風化度により、粘性を残した真砂土は通気性排水性が悪い、粘性を失った真砂土は通気性排水性が高い、というように差が出る。造園時によく使われる土である。
【黒ボク土がスギゴケに適している理由】
上記それぞれの土の特徴を踏まえた上で、スギゴケに適した土を見ていきましょう。
スギゴケにはどのような土が適しているのか、その判断要因を簡単にまとめてみました。
①スギゴケは維管束のような機構があり、地中の水分を利用している。
一般的に苔は維管束が無いため、水分は空気中から吸収しているといわれていますがスギゴケは異なります。
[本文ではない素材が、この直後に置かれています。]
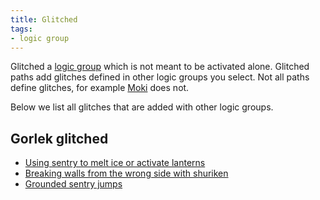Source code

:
 ```yaml
---
title: Glitched
tags:
- logic group
---
```


Glitched a [logic group](/logic-groups) which is not meant to be activated alone.
Glitched paths add glitches defined in other logic groups you select.
Not all paths define glitches, for example [Moki](/logic-groups/moki) does not.

Below we list all glitches that are added with other logic groups.

## Gorlek glitched
* [Using sentry to melt ice or activate lanterns](/tutorials/movement/sentry-as-a-fire-source)
* [Breaking walls from the wrong side with shuriken](/tutorials/movement/wall-break)
* [Grounded sentry jumps](/tutorials/movement/sentry-jumps)

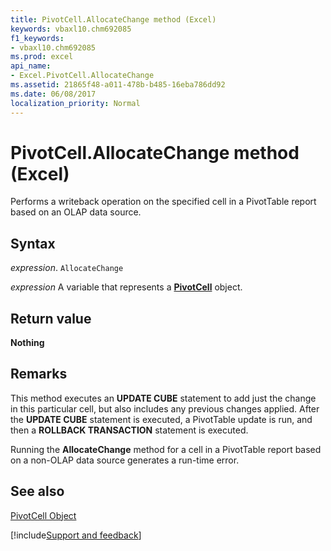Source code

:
 ```yaml
---
title: PivotCell.AllocateChange method (Excel)
keywords: vbaxl10.chm692085
f1_keywords:
- vbaxl10.chm692085
ms.prod: excel
api_name:
- Excel.PivotCell.AllocateChange
ms.assetid: 21865f48-a011-478b-b485-16eba786dd92
ms.date: 06/08/2017
localization_priority: Normal
---
```



# PivotCell.AllocateChange method (Excel)

Performs a writeback operation on the specified cell in a PivotTable report based on an OLAP data source.


## Syntax

_expression_. `AllocateChange`

_expression_ A variable that represents a **[PivotCell](Excel.PivotCell.md)** object.


## Return value

 **Nothing**


## Remarks

This method executes an  **UPDATE CUBE** statement to add just the change in this particular cell, but also includes any previous changes applied. After the **UPDATE CUBE** statement is executed, a PivotTable update is run, and then a **ROLLBACK TRANSACTION** statement is executed.

Running the  **AllocateChange** method for a cell in a PivotTable report based on a non-OLAP data source generates a run-time error.


## See also


[PivotCell Object](Excel.PivotCell.md)

[!include[Support and feedback](~/includes/feedback-boilerplate.md)]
そのため、下土は保水性の高い土が適しているといえるでしょう。
排水性の高すぎる土壌を選ぶと、スギゴケの生育に必要な水分まで排水してしまい十分な生育は見込めません。特に砂が多分に含まれる下土にスギゴケを植え付けた場合に起こる枯死はこれが原因であることが多いので注意が必要です。
②地下茎を地中に伸ばすため、通気性が高く柔らかい土が適している。
①のようにスギゴケは水分を地中からも吸い上げています。同時に水を求めて地下茎をどんどん土中深くに伸ばします。これはスギゴケ自身の地上での安定にも関係していると思われます。
そのため粘土質等の硬い土であると地下茎が育たずに、地上部のスギゴケも十分な生育は見込めません。これは赤土を下土に使った際によくみられる状態です。
③栄養は不要と考えられているが、腐植酸の豊富な土壌では非常に良い生育をする。
下土には腐植が多分に含まれている土が好ましいと思われます。腐食とは有機物が土壌中で微生物などにより分解を受け、生物学的に合成されたものです。
もともとスギゴケは湿原のような腐食の多い土地から発生した苔です。
スギゴケの下土を選ぶ際にはこの腐植が多分に含まれる土を選ぶことが必須とはいえませんが、その後の生育を考えると好ましいと言えるでしょう。
そして、上記①②③の条件に当てはまる土は黒ボク土と褐色森林土です。ただし褐色森林土はあまり流通しておらず、黒ボク土を使用することが現実的かと思います。ちなみに黒土という表現だと褐色低地土や灰色低地層のことを呼ぶこともあるので注意しましょう。これらは全くの別物です。
【まとめ】
スギゴケは黒ボク土を使用するととても育ちやすくなる事例を何度もみてきました。スギゴケはもともと湿原のような腐食の多い土地から発生した苔であり、根を伸ばし、地中からも水分を多く吸収する特性を持っています。そのため、柔らかくて保湿性もよく、腐食酸が含まれている黒ボク土と非常によくあっていると思われます。
苔庭を作る際は、是非騙されたと思って黒ボク土を使ってみてください。庭の管理が格段に楽になること間違いなしであり、もう苔が段々と減っていく現場を見ることもなくなるでしょう。
本記事を読んで頂き、楽しく愉快で美しい苔のある生活を送って頂けたら何よりです。